▸ Your task: Return exactly the lines from the start of the records below through the line containing "### 1.4 Evolution Rules of USHIFT Operation", both ends included, and leave out the pictures.

▸ Records for this task:
★ ★ ★

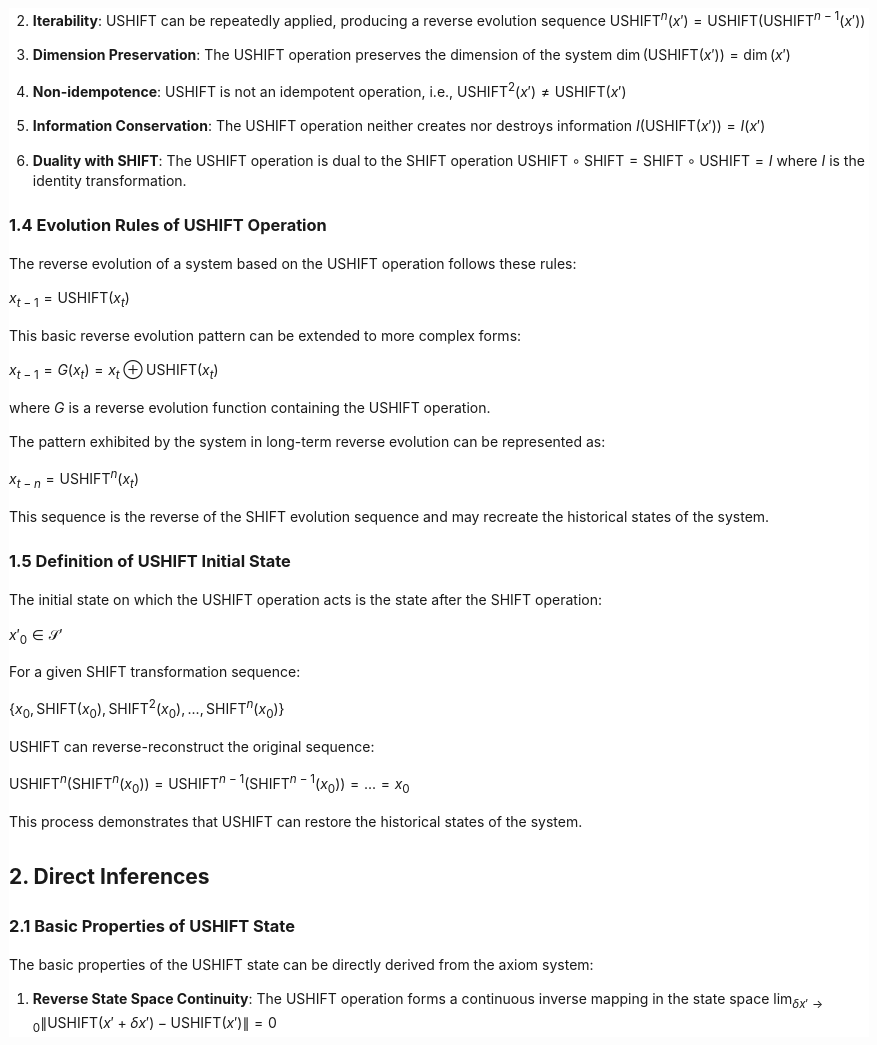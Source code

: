 2. **Iterability**: USHIFT can be repeatedly applied, producing a reverse evolution sequence
   $`\text{USHIFT}^{n}(x') = \text{USHIFT}(\text{USHIFT}^{n-1}(x'))`$

3. **Dimension Preservation**: The USHIFT operation preserves the dimension of the system
   $`\dim(\text{USHIFT}(x')) = \dim(x')`$

4. **Non-idempotence**: USHIFT is not an idempotent operation, i.e.,
   $`\text{USHIFT}^{2}(x') \neq \text{USHIFT}(x')`$

5. **Information Conservation**: The USHIFT operation neither creates nor destroys information
   $`I(\text{USHIFT}(x')) = I(x')`$

6. **Duality with SHIFT**: The USHIFT operation is dual to the SHIFT operation
   $`\text{USHIFT} \circ \text{SHIFT} = \text{SHIFT} \circ \text{USHIFT} = I`$
   where $`I`$ is the identity transformation.

### 1.4 Evolution Rules of USHIFT Operation

The reverse evolution of a system based on the USHIFT operation follows these rules:

$`x_{t-1} = \text{USHIFT}(x_t)`$

This basic reverse evolution pattern can be extended to more complex forms:

$`x_{t-1} = G(x_t) = x_t \oplus \text{USHIFT}(x_t)`$

where $`G`$ is a reverse evolution function containing the USHIFT operation.

The pattern exhibited by the system in long-term reverse evolution can be represented as:

$`x_{t-n} = \text{USHIFT}^{n}(x_t)`$

This sequence is the reverse of the SHIFT evolution sequence and may recreate the historical states of the system.

### 1.5 Definition of USHIFT Initial State

The initial state on which the USHIFT operation acts is the state after the SHIFT operation:

$`x'_0 \in \mathcal{S}'`$

For a given SHIFT transformation sequence:

$`\{x_0, \text{SHIFT}(x_0), \text{SHIFT}^2(x_0), ..., \text{SHIFT}^n(x_0)\}`$

USHIFT can reverse-reconstruct the original sequence:

$`\text{USHIFT}^{n}(\text{SHIFT}^n(x_0)) = \text{USHIFT}^{n-1}(\text{SHIFT}^{n-1}(x_0)) = ... = x_0`$

This process demonstrates that USHIFT can restore the historical states of the system.

## 2. Direct Inferences

### 2.1 Basic Properties of USHIFT State

The basic properties of the USHIFT state can be directly derived from the axiom system:

1. **Reverse State Space Continuity**: The USHIFT operation forms a continuous inverse mapping in the state space
   $`\lim_{\delta x' \to 0} \|\text{USHIFT}(x' + \delta x') - \text{USHIFT}(x')\| = 0`$
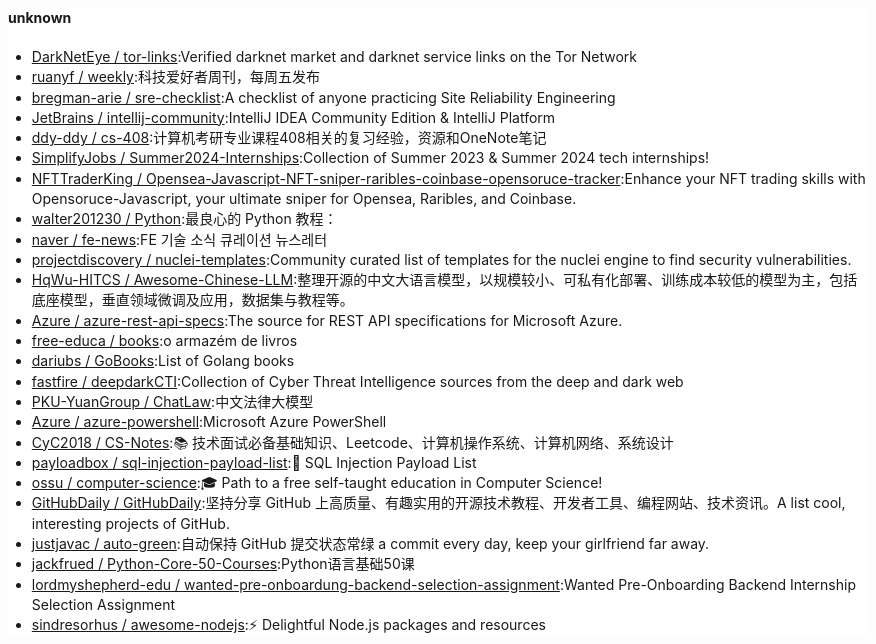 #### unknown
* [DarkNetEye / tor-links](https://github.com/DarkNetEye/tor-links):Verified darknet market and darknet service links on the Tor Network
* [ruanyf / weekly](https://github.com/ruanyf/weekly):科技爱好者周刊，每周五发布
* [bregman-arie / sre-checklist](https://github.com/bregman-arie/sre-checklist):A checklist of anyone practicing Site Reliability Engineering
* [JetBrains / intellij-community](https://github.com/JetBrains/intellij-community):IntelliJ IDEA Community Edition & IntelliJ Platform
* [ddy-ddy / cs-408](https://github.com/ddy-ddy/cs-408):计算机考研专业课程408相关的复习经验，资源和OneNote笔记
* [SimplifyJobs / Summer2024-Internships](https://github.com/SimplifyJobs/Summer2024-Internships):Collection of Summer 2023 & Summer 2024 tech internships!
* [NFTTraderKing / Opensea-Javascript-NFT-sniper-raribles-coinbase-opensoruce-tracker](https://github.com/NFTTraderKing/Opensea-Javascript-NFT-sniper-raribles-coinbase-opensoruce-tracker):Enhance your NFT trading skills with Opensoruce-Javascript, your ultimate sniper for Opensea, Raribles, and Coinbase.
* [walter201230 / Python](https://github.com/walter201230/Python):最良心的 Python 教程：
* [naver / fe-news](https://github.com/naver/fe-news):FE 기술 소식 큐레이션 뉴스레터
* [projectdiscovery / nuclei-templates](https://github.com/projectdiscovery/nuclei-templates):Community curated list of templates for the nuclei engine to find security vulnerabilities.
* [HqWu-HITCS / Awesome-Chinese-LLM](https://github.com/HqWu-HITCS/Awesome-Chinese-LLM):整理开源的中文大语言模型，以规模较小、可私有化部署、训练成本较低的模型为主，包括底座模型，垂直领域微调及应用，数据集与教程等。
* [Azure / azure-rest-api-specs](https://github.com/Azure/azure-rest-api-specs):The source for REST API specifications for Microsoft Azure.
* [free-educa / books](https://github.com/free-educa/books):o armazém de livros
* [dariubs / GoBooks](https://github.com/dariubs/GoBooks):List of Golang books
* [fastfire / deepdarkCTI](https://github.com/fastfire/deepdarkCTI):Collection of Cyber Threat Intelligence sources from the deep and dark web
* [PKU-YuanGroup / ChatLaw](https://github.com/PKU-YuanGroup/ChatLaw):中文法律大模型
* [Azure / azure-powershell](https://github.com/Azure/azure-powershell):Microsoft Azure PowerShell
* [CyC2018 / CS-Notes](https://github.com/CyC2018/CS-Notes):📚
技术面试必备基础知识、Leetcode、计算机操作系统、计算机网络、系统设计
* [payloadbox / sql-injection-payload-list](https://github.com/payloadbox/sql-injection-payload-list):🎯
SQL Injection Payload List
* [ossu / computer-science](https://github.com/ossu/computer-science):🎓
Path to a free self-taught education in Computer Science!
* [GitHubDaily / GitHubDaily](https://github.com/GitHubDaily/GitHubDaily):坚持分享 GitHub 上高质量、有趣实用的开源技术教程、开发者工具、编程网站、技术资讯。A list cool, interesting projects of GitHub.
* [justjavac / auto-green](https://github.com/justjavac/auto-green):自动保持 GitHub 提交状态常绿 a commit every day, keep your girlfriend far away.
* [jackfrued / Python-Core-50-Courses](https://github.com/jackfrued/Python-Core-50-Courses):Python语言基础50课
* [lordmyshepherd-edu / wanted-pre-onboardung-backend-selection-assignment](https://github.com/lordmyshepherd-edu/wanted-pre-onboardung-backend-selection-assignment):Wanted Pre-Onboarding Backend Internship Selection Assignment
* [sindresorhus / awesome-nodejs](https://github.com/sindresorhus/awesome-nodejs):⚡
Delightful Node.js packages and resources
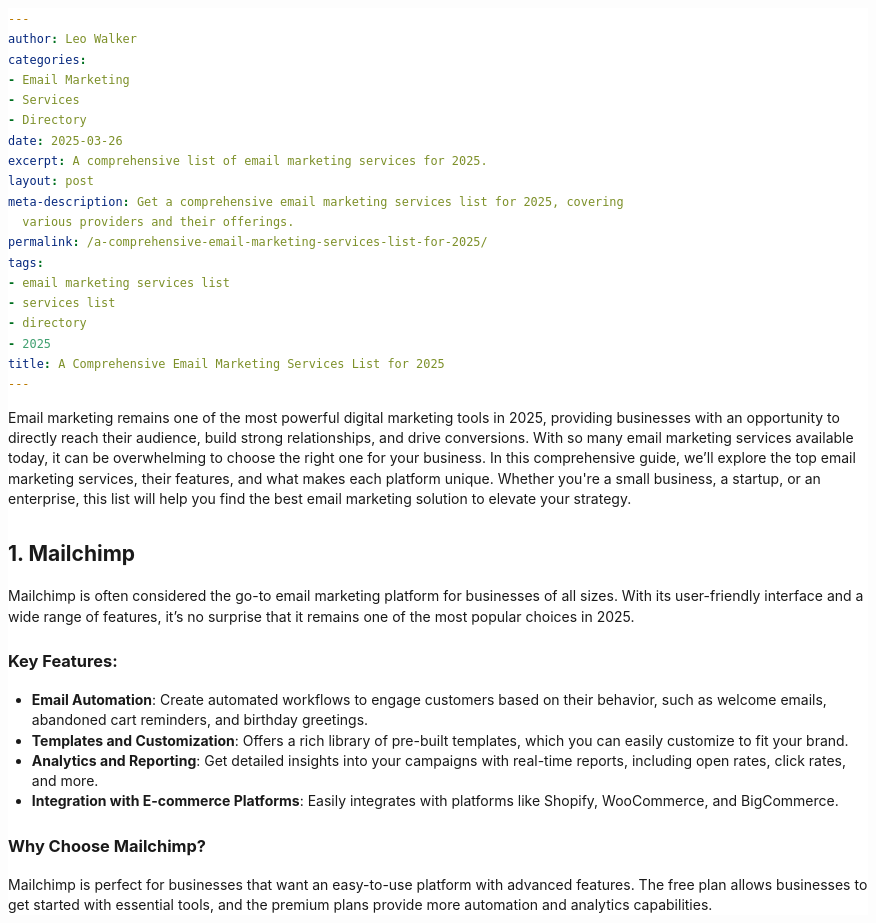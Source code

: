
 ```yaml
---
author: Leo Walker
categories:
- Email Marketing
- Services
- Directory
date: 2025-03-26
excerpt: A comprehensive list of email marketing services for 2025.
layout: post
meta-description: Get a comprehensive email marketing services list for 2025, covering
  various providers and their offerings.
permalink: /a-comprehensive-email-marketing-services-list-for-2025/
tags:
- email marketing services list
- services list
- directory
- 2025
title: A Comprehensive Email Marketing Services List for 2025
---
```




Email marketing remains one of the most powerful digital marketing tools in 2025, providing businesses with an opportunity to directly reach their audience, build strong relationships, and drive conversions. With so many email marketing services available today, it can be overwhelming to choose the right one for your business. In this comprehensive guide, we’ll explore the top email marketing services, their features, and what makes each platform unique. Whether you're a small business, a startup, or an enterprise, this list will help you find the best email marketing solution to elevate your strategy.

## 1. **Mailchimp**

Mailchimp is often considered the go-to email marketing platform for businesses of all sizes. With its user-friendly interface and a wide range of features, it’s no surprise that it remains one of the most popular choices in 2025.

### Key Features:
- **Email Automation**: Create automated workflows to engage customers based on their behavior, such as welcome emails, abandoned cart reminders, and birthday greetings.
- **Templates and Customization**: Offers a rich library of pre-built templates, which you can easily customize to fit your brand.
- **Analytics and Reporting**: Get detailed insights into your campaigns with real-time reports, including open rates, click rates, and more.
- **Integration with E-commerce Platforms**: Easily integrates with platforms like Shopify, WooCommerce, and BigCommerce.

### Why Choose Mailchimp?
Mailchimp is perfect for businesses that want an easy-to-use platform with advanced features. The free plan allows businesses to get started with essential tools, and the premium plans provide more automation and analytics capabilities.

★ ★ ★

▸ Response:
Source code

: 2. **Iterability**: USHIFT can be repeatedly applied, producing a reverse evolution sequence
   $`\text{USHIFT}^{n}(x') = \text{USHIFT}(\text{USHIFT}^{n-1}(x'))`$

3. **Dimension Preservation**: The USHIFT operation preserves the dimension of the system
   $`\dim(\text{USHIFT}(x')) = \dim(x')`$

4. **Non-idempotence**: USHIFT is not an idempotent operation, i.e.,
   $`\text{USHIFT}^{2}(x') \neq \text{USHIFT}(x')`$

5. **Information Conservation**: The USHIFT operation neither creates nor destroys information
   $`I(\text{USHIFT}(x')) = I(x')`$

6. **Duality with SHIFT**: The USHIFT operation is dual to the SHIFT operation
   $`\text{USHIFT} \circ \text{SHIFT} = \text{SHIFT} \circ \text{USHIFT} = I`$
   where $`I`$ is the identity transformation.

### 1.4 Evolution Rules of USHIFT Operation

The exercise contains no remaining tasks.